Accordingly, we’re becoming increasingly wary of machines that have to make important decisions. In a recent study, most participants agreed that autonomous vehicles should be programmed to make difficult ethical decisions, such as killing the car’s occupant instead of ten pedestrians in the absence of any other options. Trouble is, the same respondents said they wouldn’t want to ride in such a car. Seems we want our intelligent machines to act as ethically and socially responsible as possible, so long as we’re not the ones being harmed.
Perhaps it would help us to trust our machines more if we could peer under the hood and see how AIs reach their decisions. If we’re not happy with what we see, or how an AI reached a decision, we could simply pull the plug, or choose not to purchase a certain car. Alternately, programmers and computer scientists could provide the AI with new data, or different sets of rules, to help the machine come up with more palatable decisions.
Under the new DARPA four-year grant, researchers will work to develop a platform that facilitates communication between humans and AI to serve this very purpose.

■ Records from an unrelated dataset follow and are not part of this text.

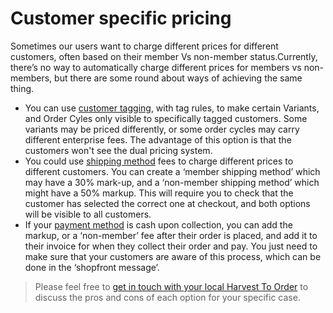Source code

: # Customer specific pricing

Sometimes our users want to charge different prices for different customers, often based on their member Vs non-member status.Currently, there’s no way to automatically charge different prices for members vs non-members, but there are some round about ways of achieving the same thing.

* You can use [customer tagging](tags-and-tag-rules.md), with tag rules, to make certain Variants, and Order Cyles only visible to specifically tagged customers. Some variants may be priced differently, or some order cycles may carry different enterprise fees. The advantage of this option is that the customers won't see the dual pricing system.
* You could use [shipping method](../../basic-features/shipping-methods.md) fees to charge different prices to different customers. You can create a ‘member shipping method’ which may have a 30% mark-up, and a ‘non-member shipping method’ which might have a 50% markup. This will require you to check that the customer has selected the correct one at checkout, and both options will be visible to all customers.
* If your [payment method](../../basic-features/payment-methods.md) is cash upon collection, you can add the markup, or a ‘non-member’ fee after their order is placed, and add it to their invoice for when they collect their order and pay. You just need to make sure that your customers are aware of this process, which can be done in the ‘shopfront message’.

> Please feel free to [get in touch with your local Harvest To Order](https://harvesttoorder.com/contact/) to discuss the pros and cons of each option for your specific case.

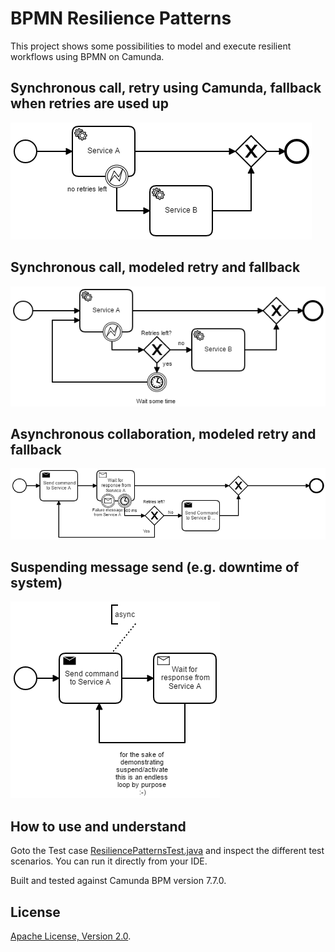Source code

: # BPMN Resilience Patterns

This project shows some possibilities to model and execute resilient workflows using BPMN on Camunda.

## Synchronous call, retry using Camunda, fallback when retries are used up

![SyncScenario1](src/test/resources/models/sync-retry-1.png)

## Synchronous call, modeled retry and fallback

![SyncScenario2](src/test/resources/models/sync-retry-2.png)

## Asynchronous collaboration, modeled retry and fallback

![AsyncScenario1](src/test/resources/models/async-retry-1.png)

## Suspending message send (e.g. downtime of system)

![AsyncScenario2](src/test/resources/models/async-retry-2.png)

## How to use and understand

Goto the Test case [ResiliencePatternsTest.java](src/test/java/com/camunda/demo/resilience/ResiliencePatternsTest.java) and inspect the different test scenarios. You can run it directly from your IDE.

Built and tested against Camunda BPM version 7.7.0.

## License
[Apache License, Version 2.0](http://www.apache.org/licenses/LICENSE-2.0).
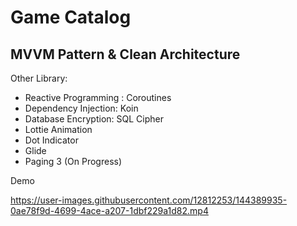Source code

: Game Catalog
==
MVVM Pattern & Clean Architecture
--

Other Library:
- Reactive Programming : Coroutines
- Dependency Injection: Koin
- Database Encryption: SQL Cipher
- Lottie Animation
- Dot Indicator
- Glide
- Paging 3 (On Progress)


Demo

https://user-images.githubusercontent.com/12812253/144389935-0ae78f9d-4699-4ace-a207-1dbf229a1d82.mp4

“Ultimately, we want these explanations to be very natural—translating these deep network decisions into sentences and visualisations,” said Alan Fern, principal investigator for the grant and associate director of the College of Engineering’s Collaborative Robotics and Intelligent Systems Institute.
During the first stage of this multi-disciplinary effort, researchers will use real-time strategy games, like StarCraft, to train AI “players” that will have to explain their decisions to humans. Later, the researchers will adapt these findings to robotics and autonomous aerial vehicles.
This research may become crucial not just for improving trust between humans and self-driving cars, but any kind of autonomous machine—including those with even greater responsibilities. Eventually, artificially intelligent war machines may be required to kill enemy combatants. At that stage, we will most certainly need to know why machines are acting in a particular way. Looking even further ahead, we may one day need to peer into the mind of an AI vastly beyond human intelligence. This won’t be easy; such a machine will be able to calculate thousands of decisions in a split second. It may not be possible for us to understand everything our future AI do, but by thinking about the problem now, we have a better shot at constraining future robots’ actions. [Oregon State University]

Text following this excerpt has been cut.